По поводу отъезда Саши мы устраиваем прощальную вечеринку. Действо происходит в маленькой пустой квартирке, обустроенной в «японском стиле» — с татами, бумажными перегородками и туалетом с дыркой «вприсядку». Эту жилплощадь только что сняли Лена и Рёто. А контингент собрался весьма забавный: несколько русскоязычных барышень, два японца (Рёто и Сашкин приятель Иваи) и еще — один индус (догадайтесь с трех раз, кто именно).
Приятель Саши, Иваи, — младшекурсник русского отделения иняза. Паренек неимоверно спокойный, исполнительный и местами даже тугодумный. Но что-то в нем такое есть, скучный человек ведь никогда не сделает себе имэйл-адрес «sircrocodile», правда ведь? Вот однажды Саша решила над ним подшутить и написала ему мэйл с моей мобилки (незнакомый адрес) на молодежном невежливом японском (без подписи) о том, что хочет с ним завтра вечером встретиться, так он согласен или нет. Отправила. Ждем реакции. Ответ приходит довольно быстро: «Завтра вечером мне подходит, встретимся там-то и там-то, в шесть. Заодно посмотрю, кто ты». А вы говорите, ничем не примечательный мальчик! И учит русский он с жаром. Я ему говорю: «О, молодец! Уже лучше говоришь!» А он мне: «Спасибо, не за что!» Не все японские студенты, между прочим, так учатся. Тут у меня есть одна шапочная знакомая. Русская, преподает японцам русский язык. Жалуется на распущенность, лень и разгильдяйство учеников. Рассказывала недавно вот такой прикол: на экзамене по устному разговору она дает одному студенту задание: «Предположим, вы звоните мне домой и хотите, чтобы меня пригласили к телефону. Трубку взял мой сын, что вы ему скажете?» Студент (напряженно): «Алло! Это мой сын?»

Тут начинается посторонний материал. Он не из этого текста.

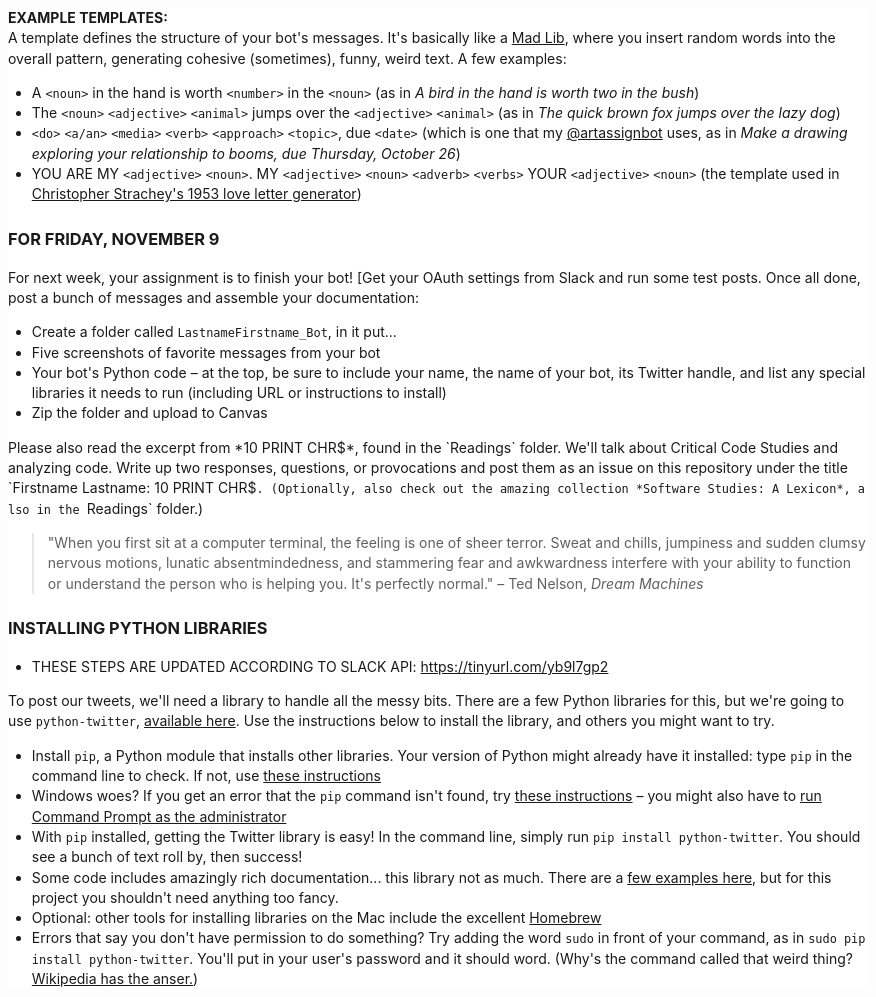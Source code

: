 **EXAMPLE TEMPLATES:**  
A template defines the structure of your bot's messages. It's basically like a [Mad Lib](https://en.wikipedia.org/wiki/Mad_Libs), where you insert random words into the overall pattern, generating cohesive (sometimes), funny, weird text. A few examples:

* A `<noun>` in the hand is worth `<number>` in the `<noun>` (as in *A bird in the hand is worth two in the bush*)     
* The `<noun>` `<adjective>` `<animal>` jumps over the `<adjective>` `<animal>` (as in *The quick brown fox jumps over the lazy dog*)  
* `<do>` `<a/an>` `<media>` `<verb>` `<approach>` `<topic>`, due `<date>` (which is one that my [@artassignbot](https://twitter.com/artassignbot) uses, as in *Make a drawing exploring your relationship to booms, due Thursday, October 26*)  
* YOU ARE MY `<adjective>` `<noun>`. MY `<adjective>` `<noun>` `<adverb>` `<verbs>` YOUR `<adjective>` `<noun>` (the template used in [Christopher Strachey's 1953 love letter generator](https://www.newyorker.com/tech/elements/christopher-stracheys-nineteen-fifties-love-machine))

### FOR FRIDAY, NOVEMBER 9
For next week, your assignment is to finish your bot! [Get your OAuth settings from Slack and run some test posts. Once all done, post a bunch of messages and assemble your documentation:

* Create a folder called `LastnameFirstname_Bot`, in it put...  
* Five screenshots of favorite messages from your bot
* Your bot's Python code – at the top, be sure to include your name, the name of your bot, its Twitter handle, and list any special libraries it needs to run (including URL or instructions to install)  
* Zip the folder and upload to Canvas  

Please also read the excerpt from *10 PRINT CHR$*, found in the `Readings` folder. We'll talk about Critical Code Studies and analyzing code. Write up two responses, questions, or provocations and post them as an issue on this repository under the title `Firstname Lastname: 10 PRINT CHR$`. (Optionally, also check out the amazing collection *Software Studies: A Lexicon*, also in the `Readings` folder.)

>"When you first sit at a computer terminal, the feeling is one of sheer terror. Sweat and chills, jumpiness and sudden clumsy nervous motions, lunatic absentmindedness, and stammering fear and awkwardness interfere with your ability to function or understand the person who is helping you. It's perfectly normal." – Ted Nelson, *Dream Machines*

### INSTALLING PYTHON LIBRARIES

* THESE STEPS ARE UPDATED ACCORDING TO SLACK API: https://tinyurl.com/yb9l7gp2

To post our tweets, we'll need a library to handle all the messy bits. There are a few Python libraries for this, but we're going to use `python-twitter`, [available here](https://github.com/bear/python-twitter). Use the instructions below to install the library, and others you might want to try.

* Install `pip`, a Python module that installs other libraries. Your version of Python might already have it installed: type `pip` in the command line to check. If not, use [these instructions](https://pip.pypa.io/en/stable/installing/)  
* Windows woes? If you get an error that the `pip` command isn't found, try [these instructions](https://github.com/Langoor2/PokemonGo-Map-FAQ/wiki/%27python---pip%27-is-not-recognized-as-an-internal-or-external-command,-operable-program-or-batch-file.) – you might also have to [run Command Prompt as the administrator](https://technet.microsoft.com/en-us/library/cc947813(v=ws.10).aspx)  
* With `pip` installed, getting the Twitter library is easy! In the command line, simply run `pip install python-twitter`. You should see a bunch of text roll by, then success!  
* Some code includes amazingly rich documentation... this library not as much. There are a [few examples here](https://github.com/bear/python-twitter/tree/master/examples), but for this project you shouldn't need anything too fancy.  
* Optional: other tools for installing libraries on the Mac include the excellent [Homebrew](https://brew.sh/)  
* Errors that say you don't have permission to do something? Try adding the word `sudo` in front of your command, as in `sudo pip install python-twitter`. You'll put in your user's password and it should word. (Why's the command called that weird thing? [Wikipedia has the anser.](https://en.wikipedia.org/wiki/Sudo))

На вечеринке мы слушали на магнитофоне старые песни Пугачевой. «Куда уходит детство» и «Все могут короли». Ели суси, которые Рёто сделал, — он раньше работал в суси-баре поваром. Пустые татами и легкие перегородки стен… Одноразовые тарелки на расстеленной прямо на полу бумажной скатерти, прощальные подарки. В углу ряды пластиковых бутылок сливовой настойки «умесю» и апельсинового сока. Манас, одиноко спящий на полу… Танцы до упаду в полутемном пространстве между сёдзи: высокие, умело танцующие светловолосые женщины и два маленьких коренастых японца, танцевать абсолютно не умеющие, — они обнялись за плечи и старательно выделывают нечто вроде неуклюжей присядочки…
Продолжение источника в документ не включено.